Programs for children with learning difficulties3 Replies
I wrote an opinion piece in yesterday’s online Education Age/Sydney Morning Herald in response to their virtual advertorial last week for the Arrowsmith Program.
My main point was that many programs for children with learning difficulties are nowadays marketed using anecdotes, testimonials and the language and images of neuroscience, but these are not a substitute for independent, peer-reviewed scientific evidence. Parents should ignore them, and instead seek programs based on good science.
I wrote it because I was frankly pretty shocked that a major daily newspaper would run a prominent article about an expensive and controversial program without peer-reviewed research support without seeking comment from independent experts.
It’s easy to find experts raising questions about Arrowsmith with a simple internet search, for example this blog post by Pamela Snow in response to the first journalistic offence on this topic in May.
Back then, our state Premier and Education Minister most unwisely (in my opinion) launched an Arrowsmith pilot program in local Catholic schools, provoking a storm of emails on the Developmental Disorders of Language and Literacy Network email list of which I’m a member (and if you’re a professional in this area, please consider asking to join).
A few of us wrote letters to the paper at the time, and I wrote this blog post, but it’s pretty hard to provide an effective after-the-fact reality check of such an apparent endorsement by authority figures.
Parents being marketed “neuroscience” programs for a child with learning difficulties should consider the system of “red flags” proposed by Oxford University Professor of Developmental Neuropsychology Dorothy Bishop, whose latest blog post addresses the recent promotion of the Arrowsmith program here in Australia. I hope every parent wondering how to invest their money and their child with learning difficulties’s time will read it.
One good source of information about the cacophony of available interventions for reading and spelling problems is the MUSEC Briefings, which are publicly available, plain English summaries of research relevant to special education.

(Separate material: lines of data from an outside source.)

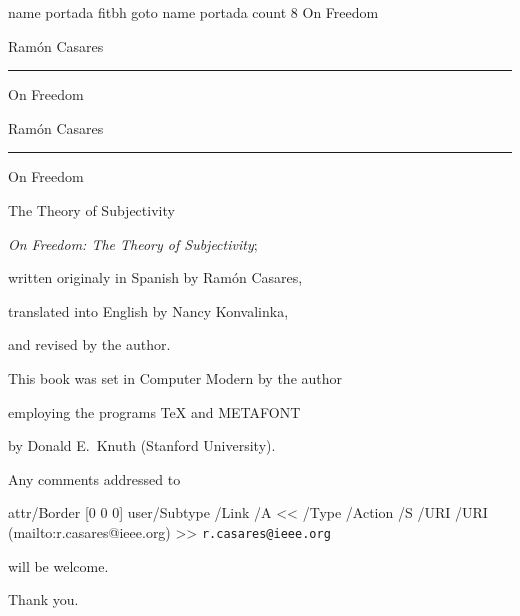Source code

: 

\ifx\pdfliteral\undefined\else
 \begingroup\corkfont
 \endgroup
\fi


\pdfcode
\pdfdest name {portada} fitbh
\pdfoutline goto name {portada} count 8 {On Freedom}
\pdfendcode


\centerline{\fontone Ramón Casares}
\vskip1pc
\hrule height 1pt
\vskip1.5pc
\centerline{\fontzero On Freedom}

\vfill\break %

\null

\vfill\break %

\centerline{\fontone Ramón Casares}
\vskip1pc
\hrule height 1pt
\vskip1.5pc
\centerline{\fontzero On Freedom}
\vskip1pc
\centerline{\fontone The Theory of Subjectivity}

\vfill\break %

\null

 {\sl On Freedom: The Theory of Subjectivity};\par
 written originaly in Spanish by Ram\'on Casares,\par
 translated into English by Nancy Konvalinka,\par
 and revised by the author.\par

 \null

 This book was set in Computer Modern by the author\par
 employing the programs {\TeX} and {\logo METAFONT}\par
 by Donald E.~Knuth (Stanford University).\par



\vfill

 Any comments addressed to\par
 \indent\pdfcode \pdfstartlink attr{/Border [0 0 0]}
   user{/Subtype /Link /A << /Type /Action
    /S /URI /URI (mailto:r.casares@ieee.org) >>}\pdfendcode
  {\tt r.casares@ieee.org}\pdfcode \pdfendlink \pdfendcode\par
 will be welcome.\par
 Thank you.

\vglue 2pc

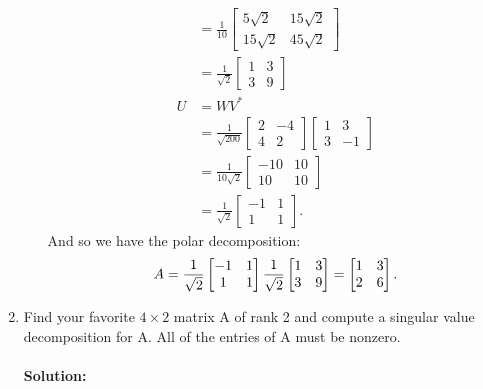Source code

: \documentclass{article}
\begin{document}
\begin{enumerate}
\begin{enumerate}[label= (\alph*)]
\begin{align*}
           &= \frac{1}{10}\begin{bmatrix} 5\sqrt{2} &15\sqrt{2}\\ 15\sqrt{2} &45\sqrt{2} \end{bmatrix}  \\
           &= \frac{1}{\sqrt{2} }\begin{bmatrix} 1&3\\ 3&9\end{bmatrix}  \\
        U&=WV^* \\
         &=\frac{1}{\sqrt{200} }\begin{bmatrix} 2&-4 \\4 &2 \end{bmatrix} \begin{bmatrix} 1&3\\3&-1 \end{bmatrix} \\
         &= \frac{1}{10\sqrt{2} } \begin{bmatrix} -10& 10\\10&10 \end{bmatrix} \\
         &= \frac{1}{\sqrt{2} } \begin{bmatrix} -1& 1\\1&1 \end{bmatrix}
    .\end{align*}
    And so we have the polar decomposition:
    \[
        A=\frac{1}{\sqrt{2} } \begin{bmatrix} -1& 1\\1&1 \end{bmatrix}\frac{1}{\sqrt{2} }\begin{bmatrix} 1&3\\ 3&9\end{bmatrix} =\begin{bmatrix} 1&3\\2&6 \end{bmatrix}  \\
    .\] 
\end{enumerate}

\item Find your favorite $4 \times  2$ matrix A of rank 2 and compute a singular value decomposition for A. All of the entries of A must be nonzero.

    \paragraph{Solution: }%


\end{enumerate}
\end{document}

Another helpful source of information for parents and others is the recent NZ article Behavioural Interventions to Remediate Learning Disorders, which audits Arrowsmith, Brain Gym, CogMed, Cellfield, Irlen lenses, Davis, Dore, FastForWord, Lexia, Lumosity, Orton-Gillingham, Slingerland, Steps and Tomatis programs.
The recent Learning Difficulties Australia Position Statement on approaches to reading instruction is also succinct and useful, and based on the best available research evidence.

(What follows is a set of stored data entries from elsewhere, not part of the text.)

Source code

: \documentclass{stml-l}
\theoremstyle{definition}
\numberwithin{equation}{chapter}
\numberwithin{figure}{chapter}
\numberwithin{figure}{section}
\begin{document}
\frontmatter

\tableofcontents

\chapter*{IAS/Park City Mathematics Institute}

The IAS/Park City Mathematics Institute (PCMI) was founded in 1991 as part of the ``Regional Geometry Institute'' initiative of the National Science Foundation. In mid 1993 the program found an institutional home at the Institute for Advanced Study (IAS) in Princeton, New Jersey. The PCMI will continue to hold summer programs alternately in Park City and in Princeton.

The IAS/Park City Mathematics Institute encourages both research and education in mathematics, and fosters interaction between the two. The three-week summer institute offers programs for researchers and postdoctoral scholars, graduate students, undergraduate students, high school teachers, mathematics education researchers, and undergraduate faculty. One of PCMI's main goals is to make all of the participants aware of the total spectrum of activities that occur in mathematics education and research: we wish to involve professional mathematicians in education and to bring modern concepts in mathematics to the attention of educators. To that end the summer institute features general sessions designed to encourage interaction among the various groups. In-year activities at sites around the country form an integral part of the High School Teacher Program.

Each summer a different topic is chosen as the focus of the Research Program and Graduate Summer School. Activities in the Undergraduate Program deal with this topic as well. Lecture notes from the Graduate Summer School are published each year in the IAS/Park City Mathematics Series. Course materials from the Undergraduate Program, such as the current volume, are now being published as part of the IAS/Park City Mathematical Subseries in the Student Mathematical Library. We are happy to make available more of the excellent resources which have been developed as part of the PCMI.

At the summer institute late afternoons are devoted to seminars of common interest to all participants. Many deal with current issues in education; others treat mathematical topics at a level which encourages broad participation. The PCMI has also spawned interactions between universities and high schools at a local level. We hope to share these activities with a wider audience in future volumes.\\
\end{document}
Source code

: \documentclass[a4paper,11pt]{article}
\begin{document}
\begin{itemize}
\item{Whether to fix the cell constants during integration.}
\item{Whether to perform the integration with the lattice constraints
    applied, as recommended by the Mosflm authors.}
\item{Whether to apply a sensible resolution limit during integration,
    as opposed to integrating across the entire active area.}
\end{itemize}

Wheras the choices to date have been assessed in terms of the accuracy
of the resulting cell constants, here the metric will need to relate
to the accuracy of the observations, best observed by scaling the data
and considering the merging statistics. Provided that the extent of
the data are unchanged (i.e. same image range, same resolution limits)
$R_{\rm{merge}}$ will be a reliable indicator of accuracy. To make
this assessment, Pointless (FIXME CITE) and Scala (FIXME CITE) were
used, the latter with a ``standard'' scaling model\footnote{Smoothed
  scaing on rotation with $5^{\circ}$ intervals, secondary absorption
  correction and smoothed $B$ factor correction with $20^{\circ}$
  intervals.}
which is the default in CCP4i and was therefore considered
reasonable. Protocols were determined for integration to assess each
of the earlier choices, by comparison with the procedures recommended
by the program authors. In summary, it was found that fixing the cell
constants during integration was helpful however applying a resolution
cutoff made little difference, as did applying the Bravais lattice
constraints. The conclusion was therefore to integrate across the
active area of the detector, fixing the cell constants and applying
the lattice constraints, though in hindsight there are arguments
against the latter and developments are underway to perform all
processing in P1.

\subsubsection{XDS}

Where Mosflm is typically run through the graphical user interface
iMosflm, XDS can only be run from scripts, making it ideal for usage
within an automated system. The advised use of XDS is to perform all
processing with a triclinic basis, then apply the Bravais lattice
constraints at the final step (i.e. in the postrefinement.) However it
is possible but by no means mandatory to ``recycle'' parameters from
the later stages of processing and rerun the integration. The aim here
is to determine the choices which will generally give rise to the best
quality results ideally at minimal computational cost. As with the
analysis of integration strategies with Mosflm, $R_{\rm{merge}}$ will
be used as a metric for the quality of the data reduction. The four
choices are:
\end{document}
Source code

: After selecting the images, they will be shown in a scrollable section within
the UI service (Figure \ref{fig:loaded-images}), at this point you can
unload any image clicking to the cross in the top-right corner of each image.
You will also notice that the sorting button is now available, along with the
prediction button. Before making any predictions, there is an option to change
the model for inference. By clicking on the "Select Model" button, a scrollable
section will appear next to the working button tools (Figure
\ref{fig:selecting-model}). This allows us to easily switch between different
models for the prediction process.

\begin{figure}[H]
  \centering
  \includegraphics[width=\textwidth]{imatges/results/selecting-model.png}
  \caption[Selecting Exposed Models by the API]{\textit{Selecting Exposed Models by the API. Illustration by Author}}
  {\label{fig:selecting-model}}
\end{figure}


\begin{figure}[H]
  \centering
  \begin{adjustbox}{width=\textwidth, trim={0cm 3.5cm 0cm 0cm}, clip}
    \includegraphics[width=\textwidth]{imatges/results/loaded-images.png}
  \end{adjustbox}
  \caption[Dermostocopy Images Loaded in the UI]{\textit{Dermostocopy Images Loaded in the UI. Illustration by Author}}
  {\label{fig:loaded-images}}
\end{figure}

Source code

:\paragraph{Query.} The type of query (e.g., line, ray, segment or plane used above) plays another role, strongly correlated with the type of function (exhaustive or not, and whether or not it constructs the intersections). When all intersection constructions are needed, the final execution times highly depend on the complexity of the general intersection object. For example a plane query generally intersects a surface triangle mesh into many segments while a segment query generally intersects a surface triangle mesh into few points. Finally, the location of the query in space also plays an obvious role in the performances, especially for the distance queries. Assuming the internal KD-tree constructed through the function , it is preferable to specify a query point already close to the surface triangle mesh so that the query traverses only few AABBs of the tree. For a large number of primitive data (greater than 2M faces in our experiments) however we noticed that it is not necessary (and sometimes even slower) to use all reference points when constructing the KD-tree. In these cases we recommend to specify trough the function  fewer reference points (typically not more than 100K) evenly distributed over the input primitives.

And if you want a recent meta-analysis of the data (as distinct from anecdotes, testimonials and glossy marketing) on what works, try the article Effectiveness of Treatment Approaches for Children and Adolescents with Reading Disabilities: A Meta-Analysis of Randomized Controlled Trials, which examined training programs on fluency, phonemic awareness, comprehension, phonics, auditory training, medical treatments, coloured overlays and lenses, sunflower therapy and motor exercises. Its abstract says:
“The results revealed that phonics instruction is not only the most frequently investigated treatment approach, but also the only approach whose efficacy in reading and spelling performance in children and adolescents with reading disabilities is statistically confirmed”.
Finally I had a little bit of interaction in the Twitterverse yesterday with someone who seems to be an advocate of the Davis Dyslexia Method, prompting someone else to ask whether I am associated with this method. No, I am not, though I did go to one of their information evenings a couple of years ago, and afterwards wrote this blog post.
Skip the modelling in clay, tracing foreign alphabets, nerf balls, all that. To teach reading and spelling, teach reading and spelling.